- [WHAT THE TASK ASKS]
Among the records, which lines hold the word "important"? Pick them out.
-- DATA SHOWN follows --
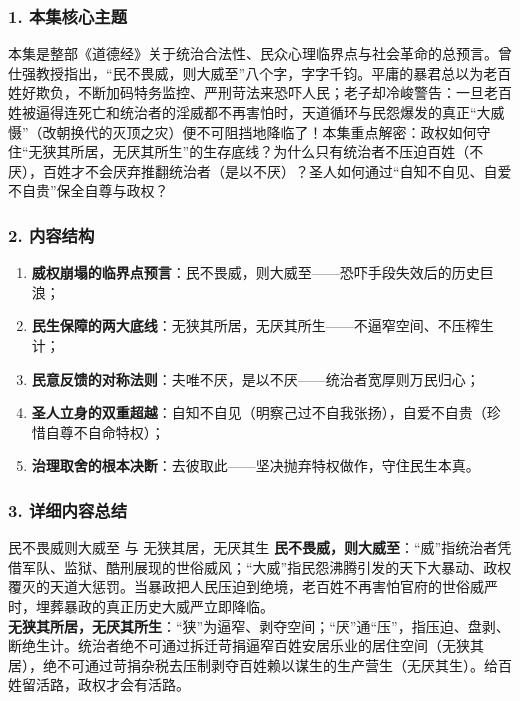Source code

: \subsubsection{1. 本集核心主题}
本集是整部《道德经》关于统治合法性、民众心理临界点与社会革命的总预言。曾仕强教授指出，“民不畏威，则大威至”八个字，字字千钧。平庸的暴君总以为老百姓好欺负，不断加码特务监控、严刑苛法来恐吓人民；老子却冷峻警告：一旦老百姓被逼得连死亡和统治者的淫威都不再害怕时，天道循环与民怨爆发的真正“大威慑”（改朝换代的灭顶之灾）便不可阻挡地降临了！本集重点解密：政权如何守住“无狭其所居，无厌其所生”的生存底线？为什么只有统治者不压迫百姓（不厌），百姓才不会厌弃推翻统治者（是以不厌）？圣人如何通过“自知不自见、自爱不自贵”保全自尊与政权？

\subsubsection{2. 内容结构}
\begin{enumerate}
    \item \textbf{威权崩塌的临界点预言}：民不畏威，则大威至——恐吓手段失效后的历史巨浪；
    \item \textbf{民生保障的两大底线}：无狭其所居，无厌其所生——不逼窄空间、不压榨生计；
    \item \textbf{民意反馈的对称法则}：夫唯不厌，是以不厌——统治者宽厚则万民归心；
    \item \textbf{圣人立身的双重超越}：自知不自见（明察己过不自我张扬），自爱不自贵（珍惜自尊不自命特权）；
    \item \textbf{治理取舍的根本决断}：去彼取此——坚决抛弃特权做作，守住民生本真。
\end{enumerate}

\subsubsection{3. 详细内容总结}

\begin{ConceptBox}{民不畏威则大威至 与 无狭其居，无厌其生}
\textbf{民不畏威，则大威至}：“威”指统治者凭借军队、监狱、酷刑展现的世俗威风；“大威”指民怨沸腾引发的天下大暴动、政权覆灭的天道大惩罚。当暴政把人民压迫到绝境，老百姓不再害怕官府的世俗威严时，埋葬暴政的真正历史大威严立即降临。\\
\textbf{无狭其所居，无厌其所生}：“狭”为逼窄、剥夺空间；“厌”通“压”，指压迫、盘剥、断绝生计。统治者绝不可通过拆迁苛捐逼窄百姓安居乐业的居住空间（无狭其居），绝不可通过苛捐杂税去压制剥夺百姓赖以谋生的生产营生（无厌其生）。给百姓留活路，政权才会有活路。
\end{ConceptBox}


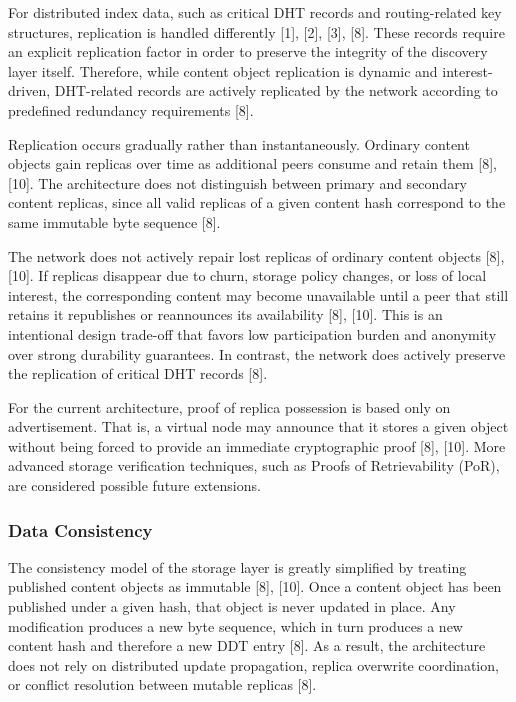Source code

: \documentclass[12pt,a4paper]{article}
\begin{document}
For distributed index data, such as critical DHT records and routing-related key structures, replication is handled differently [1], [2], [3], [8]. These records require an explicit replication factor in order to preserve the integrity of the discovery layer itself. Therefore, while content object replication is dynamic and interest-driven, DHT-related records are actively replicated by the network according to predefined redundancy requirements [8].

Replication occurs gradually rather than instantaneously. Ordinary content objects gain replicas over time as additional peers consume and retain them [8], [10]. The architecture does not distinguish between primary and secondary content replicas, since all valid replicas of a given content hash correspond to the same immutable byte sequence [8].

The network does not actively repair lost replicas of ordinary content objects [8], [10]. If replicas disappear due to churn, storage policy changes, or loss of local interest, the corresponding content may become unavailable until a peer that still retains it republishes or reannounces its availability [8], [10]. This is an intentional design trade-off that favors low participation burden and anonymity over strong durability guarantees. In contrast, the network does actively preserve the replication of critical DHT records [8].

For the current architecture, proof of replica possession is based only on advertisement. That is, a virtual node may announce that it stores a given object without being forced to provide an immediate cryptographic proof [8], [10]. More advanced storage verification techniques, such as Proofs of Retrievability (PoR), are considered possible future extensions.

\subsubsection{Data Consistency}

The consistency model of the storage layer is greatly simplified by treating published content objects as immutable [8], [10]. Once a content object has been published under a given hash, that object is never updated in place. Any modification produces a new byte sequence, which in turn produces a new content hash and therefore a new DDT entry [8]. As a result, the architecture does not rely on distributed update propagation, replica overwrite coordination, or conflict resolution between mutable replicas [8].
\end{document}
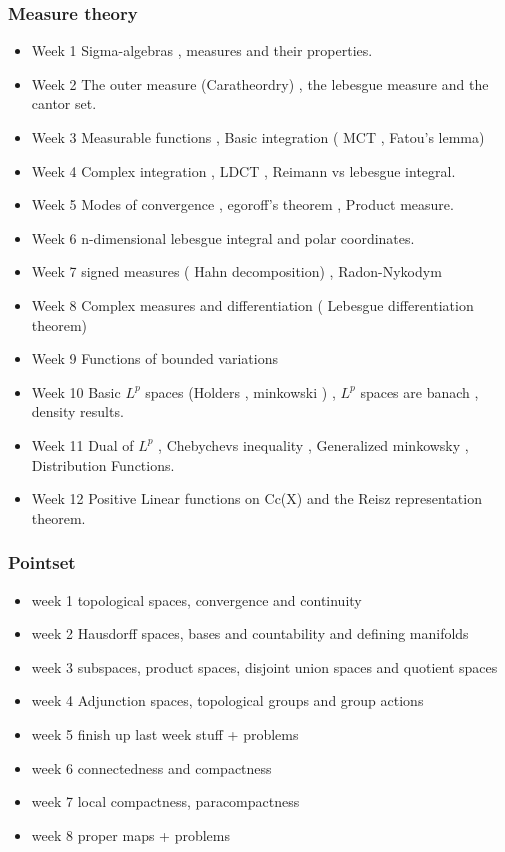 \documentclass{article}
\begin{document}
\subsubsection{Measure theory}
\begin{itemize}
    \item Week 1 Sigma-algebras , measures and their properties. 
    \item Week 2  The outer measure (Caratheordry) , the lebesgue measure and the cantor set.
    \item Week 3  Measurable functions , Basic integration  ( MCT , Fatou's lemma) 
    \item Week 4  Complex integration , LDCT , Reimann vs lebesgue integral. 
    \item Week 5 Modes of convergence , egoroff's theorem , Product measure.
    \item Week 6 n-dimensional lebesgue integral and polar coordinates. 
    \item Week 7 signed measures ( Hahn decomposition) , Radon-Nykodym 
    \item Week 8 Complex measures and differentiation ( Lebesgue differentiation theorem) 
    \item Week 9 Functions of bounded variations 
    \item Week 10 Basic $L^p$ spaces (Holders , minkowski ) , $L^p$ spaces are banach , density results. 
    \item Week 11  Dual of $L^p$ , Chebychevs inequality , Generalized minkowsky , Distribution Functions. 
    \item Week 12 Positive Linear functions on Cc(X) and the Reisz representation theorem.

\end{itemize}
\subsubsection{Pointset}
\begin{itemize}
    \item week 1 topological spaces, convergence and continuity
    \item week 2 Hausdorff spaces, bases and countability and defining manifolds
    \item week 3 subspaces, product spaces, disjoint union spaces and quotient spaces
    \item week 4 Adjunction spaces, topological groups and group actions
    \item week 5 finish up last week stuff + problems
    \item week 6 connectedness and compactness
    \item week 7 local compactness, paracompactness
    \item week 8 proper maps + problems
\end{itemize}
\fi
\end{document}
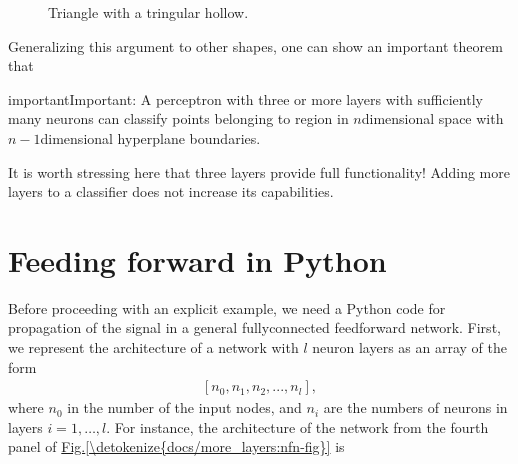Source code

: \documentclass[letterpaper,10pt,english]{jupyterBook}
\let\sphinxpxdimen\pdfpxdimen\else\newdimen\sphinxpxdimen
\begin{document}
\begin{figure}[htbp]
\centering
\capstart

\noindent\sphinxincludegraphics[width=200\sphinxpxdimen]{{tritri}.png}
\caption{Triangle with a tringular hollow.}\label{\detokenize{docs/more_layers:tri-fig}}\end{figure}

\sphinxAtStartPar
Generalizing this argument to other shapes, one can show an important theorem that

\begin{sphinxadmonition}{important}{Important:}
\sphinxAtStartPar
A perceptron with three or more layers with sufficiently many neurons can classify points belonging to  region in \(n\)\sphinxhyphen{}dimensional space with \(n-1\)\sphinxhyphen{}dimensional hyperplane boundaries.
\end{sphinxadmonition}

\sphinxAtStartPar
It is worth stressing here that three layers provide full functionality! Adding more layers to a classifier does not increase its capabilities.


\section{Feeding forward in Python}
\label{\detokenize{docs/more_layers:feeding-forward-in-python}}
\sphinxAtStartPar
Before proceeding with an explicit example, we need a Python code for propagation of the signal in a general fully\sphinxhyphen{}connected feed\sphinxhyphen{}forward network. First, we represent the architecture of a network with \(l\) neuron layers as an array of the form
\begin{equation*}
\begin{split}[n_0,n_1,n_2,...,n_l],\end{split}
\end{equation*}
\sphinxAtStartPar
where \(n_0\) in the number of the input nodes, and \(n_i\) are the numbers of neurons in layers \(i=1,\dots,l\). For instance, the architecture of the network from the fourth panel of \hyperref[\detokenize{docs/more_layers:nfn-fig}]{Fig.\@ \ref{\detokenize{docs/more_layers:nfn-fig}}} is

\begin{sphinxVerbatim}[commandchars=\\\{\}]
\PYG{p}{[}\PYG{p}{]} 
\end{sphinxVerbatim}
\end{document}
-- DATA SHOWN concluded --
- [EXERCISE ANSWER]
Generalizing this argument to other shapes, one can show an important theorem that
\begin{sphinxadmonition}{important}{Important:}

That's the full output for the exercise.